The Paradox of College Rating Systems

It is the time of year when various magazines and services promote their own versions of college rating systems. For many of these publications, the college rating issue is the single most popular issue of the year. And, it is no wonder… with the growth in the costs of college education has come a greater concern on the part of parents and students that there is an adequate return on this investment.

College admissions officials face an interesting paradox. Privately, they loathe these systems, hate their methodology, and struggle to convince their administration that these systems are irrelevant. Publicly, though, they do everything they can to improve their rankings and broadcast them loudly if they like where they ended up.

These rating systems are fundamentally flawed. That is a strong statement. By fundamentally flawed I mean that they measure things of little relevance to a parent or a child who is evaluating colleges, which presumably, is their raison d’etre. Perhaps of even greater concern is that colleges themselves typically don’t measure what is actually important, in terms of the quality of undergraduate education they are providing.

It is a fairly basic principal in business that the efficiency of a system is measured by its output divided by its input. In other words, it is the difference in quality in what they system yields and what it takes in that indicates its quality. This is termed “value-add” in many contexts.

This was brought to my attention by Ronald Yeaple, my faculty advisor when I was an MBA student (and among the best teachers I’ve ever encountered) many years ago.  He stopped by to re-connect and we discussed a book he had recently written called “Does It Pay to Get an MBA?” One of the arguments he presents in this book is that MBA programs can be evaluated in a fairly straightforward manner. For better or worse, a primary reason people choose to get an MBA is to further their careers and improve their salary prospects. So, starting salaries or salaries a few years out are effective “output” measures for MBA graduates.

Most business school rating systems take this into account and include salary information in their ratings formulas. But, they only include half of what needs to be done to measure the efficiency of a system. It is no surprise that the business schools that come to the top of these lists every year happen to be the ones that cost the most to go to and yield the highest salaries.

But, these programs also attract the best and the brightest. This begs an important question:  is it the program or the student that matters? Yes, Harvard and Stanford have high starting salaries for the graduates of their MBA programs.
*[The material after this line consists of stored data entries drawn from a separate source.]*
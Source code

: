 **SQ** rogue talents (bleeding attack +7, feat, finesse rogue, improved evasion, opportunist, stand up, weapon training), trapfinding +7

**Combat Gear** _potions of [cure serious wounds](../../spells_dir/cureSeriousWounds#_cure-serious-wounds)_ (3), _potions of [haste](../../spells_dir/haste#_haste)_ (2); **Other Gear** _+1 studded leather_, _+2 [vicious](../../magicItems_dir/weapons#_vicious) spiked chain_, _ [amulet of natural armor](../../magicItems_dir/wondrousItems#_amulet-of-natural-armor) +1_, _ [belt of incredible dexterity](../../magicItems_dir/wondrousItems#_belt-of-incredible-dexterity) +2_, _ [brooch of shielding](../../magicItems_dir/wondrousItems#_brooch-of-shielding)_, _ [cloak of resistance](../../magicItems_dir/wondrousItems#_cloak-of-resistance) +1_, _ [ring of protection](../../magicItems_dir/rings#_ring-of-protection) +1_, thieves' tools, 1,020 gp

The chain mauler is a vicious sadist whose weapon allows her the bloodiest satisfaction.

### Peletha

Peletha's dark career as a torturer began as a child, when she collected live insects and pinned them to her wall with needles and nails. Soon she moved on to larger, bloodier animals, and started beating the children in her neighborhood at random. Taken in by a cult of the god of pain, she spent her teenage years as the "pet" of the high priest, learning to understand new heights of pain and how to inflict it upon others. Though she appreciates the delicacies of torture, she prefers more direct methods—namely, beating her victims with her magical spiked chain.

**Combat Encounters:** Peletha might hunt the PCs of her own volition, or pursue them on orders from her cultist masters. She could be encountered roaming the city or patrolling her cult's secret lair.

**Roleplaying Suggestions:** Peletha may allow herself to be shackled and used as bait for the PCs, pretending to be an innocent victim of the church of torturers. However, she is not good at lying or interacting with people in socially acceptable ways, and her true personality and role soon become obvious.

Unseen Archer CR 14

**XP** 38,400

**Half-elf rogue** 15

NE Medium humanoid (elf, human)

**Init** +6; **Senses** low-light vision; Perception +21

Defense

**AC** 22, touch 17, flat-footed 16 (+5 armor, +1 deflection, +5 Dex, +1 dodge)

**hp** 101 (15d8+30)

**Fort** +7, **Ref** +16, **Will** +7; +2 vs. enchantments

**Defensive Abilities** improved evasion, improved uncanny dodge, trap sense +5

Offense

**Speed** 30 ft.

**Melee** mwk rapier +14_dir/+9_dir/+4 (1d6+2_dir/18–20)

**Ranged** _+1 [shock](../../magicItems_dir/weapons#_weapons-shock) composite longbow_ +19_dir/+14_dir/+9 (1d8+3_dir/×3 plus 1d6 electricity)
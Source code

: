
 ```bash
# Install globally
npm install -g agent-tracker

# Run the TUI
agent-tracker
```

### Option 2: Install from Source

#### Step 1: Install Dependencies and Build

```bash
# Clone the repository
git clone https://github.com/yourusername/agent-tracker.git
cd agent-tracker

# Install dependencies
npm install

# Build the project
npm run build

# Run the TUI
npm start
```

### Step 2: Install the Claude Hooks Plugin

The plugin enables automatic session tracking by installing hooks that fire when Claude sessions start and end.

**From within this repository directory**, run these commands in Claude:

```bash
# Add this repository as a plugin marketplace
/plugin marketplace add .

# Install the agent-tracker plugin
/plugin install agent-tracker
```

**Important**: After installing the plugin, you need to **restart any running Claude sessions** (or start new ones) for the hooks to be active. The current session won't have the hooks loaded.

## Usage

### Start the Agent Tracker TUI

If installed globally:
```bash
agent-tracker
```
But, is this because of a high value-add experience at these institutions, or is it driven more by the quality of student they attract?  In other words, would the student Harvard attracts have garnered a similar salary if he/she graduated at other, perhaps less esteemed and less expensive business schools?

It isn’t too much of a stretch to state that a student that gets into a top notch program was likely to do very well regardless of their MBA school choice. The issue is how to measure this. Fortunately, there is an objective measure of the quality of an incoming MBA student. It isn’t perfect (few measures are) but it is widely accepted:  the GMAT scores of the student.

So, the efficiency of an MBA program can be measured by dividing its output (salary information) by its input (GMAT score of the student). This is a measure of the value add of the institution – what it has added to the student beyond what the student brings to the program.

Ron Yeaple did this for MBA programs… in an inventive way.  He took the average GMAT score of a class year of MBA students for all the MBA programs in the country and used it as a predictor (independent) variable in a regression analysis. His dependent variable was the starting salaries of graduates of the program.

As you can imagine, there is a positive relationship between the two. Business schools with higher incoming GMAT scores tend to have higher starting salaries. Those with lower GMAT scores tend to have lower starting salaries.

But, the interesting part is all MBA programs don’t align perfectly on the regression line. Some are above it and some are below. Those above the regression line are those whose students are earning more as graduates than their incoming GMAT scores would predict. Those schools below the line are underperforming – their students are earning less than their GMAT scores would predict. When Ron ranked the schools by their deviation from the regression line, the list did not correspond to any list I have seen. This was a beautiful analysis, and reminds me of why I found Ron to be such an outstanding professor.

It is more challenging to implement this value-added concept to undergraduate education. For one thing, a proper outcome variable is harder to define. How do we measure the output of a college? There is more to a quality institution than the salary of their graduates. But, in today’s world it has to be an important part of the outcome measure.

Outcome measures that don’t somehow correct for the incoming quality of the student base can’t do an adequate job of ranking institutions. If you ranked colleges by the mean SAT scores of their incoming freshman you would have a list that looks a lot like the lists that are published each year. How does that say anything about the quality of the education a college is providing?